*TASK PROMPT*. All lines in the records that carry the string "infty" are to be shown.

*THE RECORDS*.
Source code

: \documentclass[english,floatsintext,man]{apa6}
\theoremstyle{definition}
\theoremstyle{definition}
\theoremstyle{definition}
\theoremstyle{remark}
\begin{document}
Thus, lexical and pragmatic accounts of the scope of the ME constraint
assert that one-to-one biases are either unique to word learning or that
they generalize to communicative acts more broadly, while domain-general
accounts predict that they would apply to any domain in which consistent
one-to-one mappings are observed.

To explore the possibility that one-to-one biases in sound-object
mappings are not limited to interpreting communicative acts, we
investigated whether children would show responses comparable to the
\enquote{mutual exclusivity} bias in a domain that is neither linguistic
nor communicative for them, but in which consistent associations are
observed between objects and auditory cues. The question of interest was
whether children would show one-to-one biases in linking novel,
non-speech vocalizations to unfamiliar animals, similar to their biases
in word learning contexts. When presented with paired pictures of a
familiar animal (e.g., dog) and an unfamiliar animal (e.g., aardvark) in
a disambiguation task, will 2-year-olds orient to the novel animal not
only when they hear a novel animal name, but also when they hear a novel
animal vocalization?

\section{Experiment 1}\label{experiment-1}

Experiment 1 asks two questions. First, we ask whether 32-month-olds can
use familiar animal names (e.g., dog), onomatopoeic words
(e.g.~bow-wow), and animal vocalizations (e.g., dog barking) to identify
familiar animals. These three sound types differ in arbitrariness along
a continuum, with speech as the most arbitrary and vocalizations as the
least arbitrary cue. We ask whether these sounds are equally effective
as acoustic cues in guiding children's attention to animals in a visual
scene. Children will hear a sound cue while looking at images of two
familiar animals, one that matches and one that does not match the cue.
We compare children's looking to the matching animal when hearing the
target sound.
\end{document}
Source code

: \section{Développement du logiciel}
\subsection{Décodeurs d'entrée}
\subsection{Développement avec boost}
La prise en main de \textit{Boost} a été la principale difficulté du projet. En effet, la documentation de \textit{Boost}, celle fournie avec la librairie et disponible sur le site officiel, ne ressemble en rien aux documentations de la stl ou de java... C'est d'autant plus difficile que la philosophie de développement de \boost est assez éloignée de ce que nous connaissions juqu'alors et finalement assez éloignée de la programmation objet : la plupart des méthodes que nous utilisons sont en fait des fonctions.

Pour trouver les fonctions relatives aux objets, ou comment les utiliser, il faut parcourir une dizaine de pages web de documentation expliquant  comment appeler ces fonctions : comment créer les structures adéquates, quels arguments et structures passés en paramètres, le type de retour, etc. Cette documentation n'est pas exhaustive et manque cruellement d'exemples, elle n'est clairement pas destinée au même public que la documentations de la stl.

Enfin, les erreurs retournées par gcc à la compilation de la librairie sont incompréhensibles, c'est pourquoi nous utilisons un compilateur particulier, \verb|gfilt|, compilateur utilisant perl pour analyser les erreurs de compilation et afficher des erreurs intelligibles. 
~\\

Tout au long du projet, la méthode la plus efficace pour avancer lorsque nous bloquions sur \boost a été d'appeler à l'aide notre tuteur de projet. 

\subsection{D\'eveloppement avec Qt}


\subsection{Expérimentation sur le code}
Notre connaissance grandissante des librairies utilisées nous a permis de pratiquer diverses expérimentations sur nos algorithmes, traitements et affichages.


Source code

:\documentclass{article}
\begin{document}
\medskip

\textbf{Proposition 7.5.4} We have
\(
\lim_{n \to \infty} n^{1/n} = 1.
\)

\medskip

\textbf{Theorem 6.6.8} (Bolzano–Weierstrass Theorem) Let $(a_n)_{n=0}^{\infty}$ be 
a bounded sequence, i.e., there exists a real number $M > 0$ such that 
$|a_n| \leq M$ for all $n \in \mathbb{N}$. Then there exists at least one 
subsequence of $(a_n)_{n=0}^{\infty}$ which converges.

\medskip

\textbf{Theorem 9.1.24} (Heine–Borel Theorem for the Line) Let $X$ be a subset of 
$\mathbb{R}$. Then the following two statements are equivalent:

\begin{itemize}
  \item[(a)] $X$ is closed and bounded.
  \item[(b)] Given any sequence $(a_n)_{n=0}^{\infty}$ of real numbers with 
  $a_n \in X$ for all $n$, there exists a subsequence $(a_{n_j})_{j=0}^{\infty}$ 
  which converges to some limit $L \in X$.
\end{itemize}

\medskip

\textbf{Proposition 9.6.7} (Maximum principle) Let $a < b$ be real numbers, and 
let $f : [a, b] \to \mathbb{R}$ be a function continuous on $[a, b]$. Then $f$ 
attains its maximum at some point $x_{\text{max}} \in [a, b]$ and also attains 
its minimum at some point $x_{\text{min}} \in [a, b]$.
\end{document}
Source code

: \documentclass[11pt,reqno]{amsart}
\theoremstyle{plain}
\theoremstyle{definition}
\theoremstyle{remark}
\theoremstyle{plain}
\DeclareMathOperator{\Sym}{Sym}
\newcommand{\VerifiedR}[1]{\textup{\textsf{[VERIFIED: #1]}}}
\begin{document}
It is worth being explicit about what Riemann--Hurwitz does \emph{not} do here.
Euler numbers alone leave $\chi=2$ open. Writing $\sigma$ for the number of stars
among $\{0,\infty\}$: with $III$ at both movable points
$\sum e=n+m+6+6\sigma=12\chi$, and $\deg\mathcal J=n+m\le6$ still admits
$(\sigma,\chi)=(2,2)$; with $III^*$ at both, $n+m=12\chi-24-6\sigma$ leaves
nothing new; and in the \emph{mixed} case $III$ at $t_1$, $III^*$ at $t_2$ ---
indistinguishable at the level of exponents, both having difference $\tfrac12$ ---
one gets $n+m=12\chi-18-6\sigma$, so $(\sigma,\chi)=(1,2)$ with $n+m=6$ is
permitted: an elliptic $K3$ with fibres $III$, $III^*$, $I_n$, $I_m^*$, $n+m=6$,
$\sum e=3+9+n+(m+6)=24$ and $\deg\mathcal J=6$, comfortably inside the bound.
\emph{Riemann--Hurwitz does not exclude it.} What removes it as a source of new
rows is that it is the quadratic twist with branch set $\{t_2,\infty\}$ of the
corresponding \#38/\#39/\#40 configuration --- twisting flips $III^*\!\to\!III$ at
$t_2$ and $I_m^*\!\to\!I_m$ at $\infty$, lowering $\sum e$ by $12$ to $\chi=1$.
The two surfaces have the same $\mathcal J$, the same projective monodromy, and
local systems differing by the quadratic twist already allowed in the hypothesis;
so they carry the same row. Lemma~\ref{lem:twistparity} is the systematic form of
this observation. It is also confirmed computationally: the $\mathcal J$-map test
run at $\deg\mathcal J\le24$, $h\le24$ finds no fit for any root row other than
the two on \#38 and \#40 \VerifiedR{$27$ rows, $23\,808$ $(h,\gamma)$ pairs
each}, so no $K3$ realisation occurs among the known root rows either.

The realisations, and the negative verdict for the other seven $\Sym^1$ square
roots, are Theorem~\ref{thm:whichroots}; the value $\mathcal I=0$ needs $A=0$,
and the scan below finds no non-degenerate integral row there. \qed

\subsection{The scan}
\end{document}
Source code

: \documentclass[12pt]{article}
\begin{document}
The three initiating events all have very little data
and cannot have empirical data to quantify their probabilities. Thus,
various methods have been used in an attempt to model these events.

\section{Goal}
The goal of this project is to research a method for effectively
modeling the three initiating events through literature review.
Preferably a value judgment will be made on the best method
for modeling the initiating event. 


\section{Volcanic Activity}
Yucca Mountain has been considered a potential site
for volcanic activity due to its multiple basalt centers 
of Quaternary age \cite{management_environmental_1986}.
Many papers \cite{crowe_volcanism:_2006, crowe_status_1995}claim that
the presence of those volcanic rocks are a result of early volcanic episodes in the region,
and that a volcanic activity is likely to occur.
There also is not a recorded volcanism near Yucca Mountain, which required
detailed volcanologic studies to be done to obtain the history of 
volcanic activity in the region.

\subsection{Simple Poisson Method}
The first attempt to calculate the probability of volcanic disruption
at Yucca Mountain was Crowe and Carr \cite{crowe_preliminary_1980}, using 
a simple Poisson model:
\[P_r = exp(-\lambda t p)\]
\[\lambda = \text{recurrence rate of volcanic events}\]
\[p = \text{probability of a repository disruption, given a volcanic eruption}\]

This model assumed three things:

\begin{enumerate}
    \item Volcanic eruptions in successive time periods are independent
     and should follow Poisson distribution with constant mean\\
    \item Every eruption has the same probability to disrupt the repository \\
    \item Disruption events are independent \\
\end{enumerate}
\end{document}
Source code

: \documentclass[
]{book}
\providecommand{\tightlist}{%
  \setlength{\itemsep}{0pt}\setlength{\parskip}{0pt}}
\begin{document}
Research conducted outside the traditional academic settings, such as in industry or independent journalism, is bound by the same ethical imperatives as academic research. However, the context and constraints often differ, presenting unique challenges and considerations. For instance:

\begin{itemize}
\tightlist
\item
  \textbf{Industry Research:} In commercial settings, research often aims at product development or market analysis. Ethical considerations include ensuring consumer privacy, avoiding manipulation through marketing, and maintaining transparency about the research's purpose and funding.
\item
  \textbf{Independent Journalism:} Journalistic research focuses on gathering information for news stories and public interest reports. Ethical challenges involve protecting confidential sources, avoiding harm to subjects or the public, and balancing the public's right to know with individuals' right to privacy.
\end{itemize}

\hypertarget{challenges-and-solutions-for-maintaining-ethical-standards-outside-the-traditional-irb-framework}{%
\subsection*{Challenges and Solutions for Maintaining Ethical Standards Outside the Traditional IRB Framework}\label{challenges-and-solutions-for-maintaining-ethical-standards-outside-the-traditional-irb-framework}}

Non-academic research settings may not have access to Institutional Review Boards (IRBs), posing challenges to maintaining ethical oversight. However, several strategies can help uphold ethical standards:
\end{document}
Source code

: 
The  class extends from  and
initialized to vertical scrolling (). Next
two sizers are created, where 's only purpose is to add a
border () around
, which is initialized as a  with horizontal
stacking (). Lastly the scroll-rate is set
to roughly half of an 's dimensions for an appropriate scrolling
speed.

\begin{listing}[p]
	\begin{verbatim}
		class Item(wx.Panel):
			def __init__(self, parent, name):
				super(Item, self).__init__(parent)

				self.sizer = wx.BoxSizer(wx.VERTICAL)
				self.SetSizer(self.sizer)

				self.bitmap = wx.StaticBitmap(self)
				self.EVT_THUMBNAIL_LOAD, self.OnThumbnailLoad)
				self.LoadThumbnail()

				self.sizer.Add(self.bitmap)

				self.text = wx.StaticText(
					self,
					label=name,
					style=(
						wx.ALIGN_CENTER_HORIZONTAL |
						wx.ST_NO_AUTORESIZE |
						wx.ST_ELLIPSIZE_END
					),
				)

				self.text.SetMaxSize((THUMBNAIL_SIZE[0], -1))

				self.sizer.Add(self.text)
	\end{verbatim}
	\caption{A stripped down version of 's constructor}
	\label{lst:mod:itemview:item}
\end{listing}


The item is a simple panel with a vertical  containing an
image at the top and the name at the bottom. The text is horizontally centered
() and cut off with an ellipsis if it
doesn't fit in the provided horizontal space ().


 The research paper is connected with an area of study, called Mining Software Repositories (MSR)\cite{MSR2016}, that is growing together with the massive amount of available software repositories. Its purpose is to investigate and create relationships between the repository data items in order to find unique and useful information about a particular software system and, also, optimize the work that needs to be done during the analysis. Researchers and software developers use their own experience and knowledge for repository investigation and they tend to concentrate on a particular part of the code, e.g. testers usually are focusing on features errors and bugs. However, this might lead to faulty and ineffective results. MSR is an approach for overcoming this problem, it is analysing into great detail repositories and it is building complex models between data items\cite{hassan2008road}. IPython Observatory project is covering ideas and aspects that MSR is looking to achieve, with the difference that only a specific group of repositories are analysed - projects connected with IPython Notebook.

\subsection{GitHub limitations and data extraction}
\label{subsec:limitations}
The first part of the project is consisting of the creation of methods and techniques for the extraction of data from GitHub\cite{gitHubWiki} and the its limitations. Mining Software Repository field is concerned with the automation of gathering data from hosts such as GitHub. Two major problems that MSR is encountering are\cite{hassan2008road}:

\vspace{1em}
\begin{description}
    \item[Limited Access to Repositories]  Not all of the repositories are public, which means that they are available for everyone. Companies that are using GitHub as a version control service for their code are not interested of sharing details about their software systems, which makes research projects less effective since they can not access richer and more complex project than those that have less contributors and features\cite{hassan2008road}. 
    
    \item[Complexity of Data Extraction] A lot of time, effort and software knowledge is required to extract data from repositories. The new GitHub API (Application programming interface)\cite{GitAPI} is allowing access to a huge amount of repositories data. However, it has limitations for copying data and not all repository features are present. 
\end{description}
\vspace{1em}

*YOUR SOLUTION*.
\lim_{n \to \infty} n^{1/n} = 1.
\textbf{Theorem 6.6.8} (Bolzano–Weierstrass Theorem) Let $(a_n)_{n=0}^{\infty}$ be 
subsequence of $(a_n)_{n=0}^{\infty}$ which converges.
  \item[(b)] Given any sequence $(a_n)_{n=0}^{\infty}$ of real numbers with 
  $a_n \in X$ for all $n$, there exists a subsequence $(a_{n_j})_{j=0}^{\infty}$ 
among $\{0,\infty\}$: with $III$ at both movable points
rows is that it is the quadratic twist with branch set $\{t_2,\infty\}$ of the
$t_2$ and $I_m^*\!\to\!I_m$ at $\infty$, lowering $\sum e$ by $12$ to $\chi=1$.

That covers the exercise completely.